1980年生まれの英則さんは、姉二人の後に生まれた長男。小学校の将来の夢に「お店を継ぐ」と書いたものの、働き盛りのご両親と地域のお客さんに支えられたお店を見ながら、自分の将来については比較的のんびりと構えながら成長したという。
「群馬に知り合いがやっているスーパーがあるから、ちょっと行ってみろ」
高校卒業後にパソコン関係を学ぶ専門学校に2年間通っても「これがしたい」という将来像が見えていなかった英則さんを、2000年、父・英弥さんは山形の外の世界に送り出した。
英則さんが向かった先は、群馬県高崎市にあるスーパー「まるおか」。オリジナル性のある経営努力によって小売店としての特性を発揮し、地域社会の消費者から支持を得ている食料品等小売店を表彰する「優良経営食料品小売店等全国コンクール」で最高の農林水産大臣賞を受賞した、業界で注目されているスーパーだった。
「エンドー」も同コンクールで日本経済新聞社社長賞を受賞し、授賞式で「まるおか」の社長さんと面識を得た英弥さんが、「うちの息子をお願いできないか」と頼んだのだ。
「まるおか」の社長さんの信念は「食事は健康から」。全国に散らばる「こだわりの作り手」の商品、醤油や塩やスパイスなどの調味料や、無農薬野菜、無添加のかまぼこなどを集めて販売していた。米ひとつとっても、新潟県魚沼産の天日干しのコシヒカリだけというこだわりよう。ナショナルブランドといわれる大手メーカーの商品は置かないという徹底ぶりだった。

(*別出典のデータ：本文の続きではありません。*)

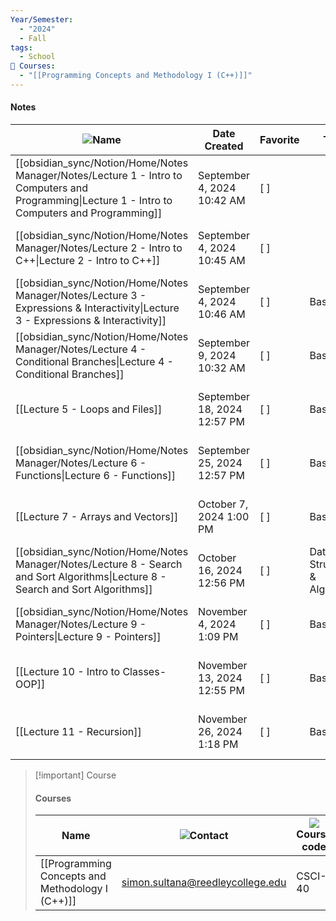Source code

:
 ```yaml
---
Year/Semester:
  - "2024"
  - Fall
tags:
  - School
📕 Courses:
  - "[[Programming Concepts and Methodology I (C++)]]"
---
```

#### Notes
| ![](https://www.notion.so/icons/clipping_gray.svg)Name                                                                             | Date Created                | Favorite | Tags                         | 📕 Courses                                       |
| ---------------------------------------------------------------------------------------------------------------------------------- | --------------------------- | -------- | ---------------------------- | ------------------------------------------------ |
| [[obsidian_sync/Notion/Home/Notes Manager/Notes/Lecture 1 - Intro to Computers and Programming\|Lecture 1 - Intro to Computers and Programming]] | September 4, 2024 10:42 AM  | [ ]      |                              | [[Programming Concepts and Methodology I (C++)]] |
| [[obsidian_sync/Notion/Home/Notes Manager/Notes/Lecture 2 - Intro to C++\|Lecture 2 - Intro to C++]]                                             | September 4, 2024 10:45 AM  | [ ]      |                              | [[Programming Concepts and Methodology I (C++)]] |
| [[obsidian_sync/Notion/Home/Notes Manager/Notes/Lecture 3 - Expressions & Interactivity\|Lecture 3 - Expressions & Interactivity]]               | September 4, 2024 10:46 AM  | [ ]      | Basics                       | [[Programming Concepts and Methodology I (C++)]] |
| [[obsidian_sync/Notion/Home/Notes Manager/Notes/Lecture 4 - Conditional Branches\|Lecture 4 - Conditional Branches]]                             | September 9, 2024 10:32 AM  | [ ]      | Basics                       | [[Programming Concepts and Methodology I (C++)]] |
| [[Lecture 5 - Loops and Files]]                                                                                                    | September 18, 2024 12:57 PM | [ ]      | Basics                       | [[Programming Concepts and Methodology I (C++)]] |
| [[obsidian_sync/Notion/Home/Notes Manager/Notes/Lecture 6 - Functions\|Lecture 6 - Functions]]                                                   | September 25, 2024 12:57 PM | [ ]      | Basics                       | [[Programming Concepts and Methodology I (C++)]] |
| [[Lecture 7 - Arrays and Vectors]]                                                                                                 | October 7, 2024 1:00 PM     | [ ]      | Basics                       | [[Programming Concepts and Methodology I (C++)]] |
| [[obsidian_sync/Notion/Home/Notes Manager/Notes/Lecture 8 - Search and Sort Algorithms\|Lecture 8 - Search and Sort Algorithms]]                 | October 16, 2024 12:56 PM   | [ ]      | Data Structures & Algorithms | [[Programming Concepts and Methodology I (C++)]] |
| [[obsidian_sync/Notion/Home/Notes Manager/Notes/Lecture 9 - Pointers\|Lecture 9 - Pointers]]                                                     | November 4, 2024 1:09 PM    | [ ]      | Basics                       | [[Programming Concepts and Methodology I (C++)]] |
| [[Lecture 10 - Intro to Classes-OOP]]                                                                                              | November 13, 2024 12:55 PM  | [ ]      | Basics                       | [[Programming Concepts and Methodology I (C++)]] |
| [[Lecture 11 - Recursion]]                                                                                                         | November 26, 2024 1:18 PM   | [ ]      | Basics                       | [[Programming Concepts and Methodology I (C++)]] |
  
  

> [!important] Course
> 
> #### Courses
> 
> |Name|![](https://www.notion.so/icons/username_gray.svg)Contact|![](https://www.notion.so/icons/drafts_gray.svg)Course code|Date|![](https://www.notion.so/icons/apple_gray.svg)Prof|![](https://www.notion.so/icons/book-closed_gray.svg)Tests/Quizzes|![](https://www.notion.so/icons/calendar-month_gray.svg)Year/Semester|
> |---|---|---|---|---|---|---|
> |[[Programming Concepts and Methodology I (C++)]]|simon.sultana@reedleycollege.edu|CSCI-40||Simon Sultana|,|2024, Fall|
> 
>   
>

現在でこそ地産地消の地域密着型スーパーや、全国から選りすぐりの商品を取り寄せるこだわりのスーパーは各地にみられるが、2000年当時、「まるおか」の経営は珍しかった。成城石井や明治屋などのスーパー、柿安ダイニングなどの食品メーカーがよく見学に来ていたそうだ。
高崎市の中心から車で20分ぐらい、山あいにあり立地にも利便性にも恵まれていないのに、口コミでやってくるお客さんで「まるおか」は繁盛していた。
「実数は言えないのですが、1日の売り上げ高は地方のスーパーとしては多かったと思います。当時は初めての仕事だったので『このぐらいなのか』としか思わなかったのですが、いまは『まるおか』さんのすごさがわかります」と英則さんは振り返る。
経営の仕方によっては、安くない商品を求めてわざわざ遠方からお客さんが来るんだ。「まるおか」での経験は、食、商品、作り手に対する英則さんの考え方を揺さぶった。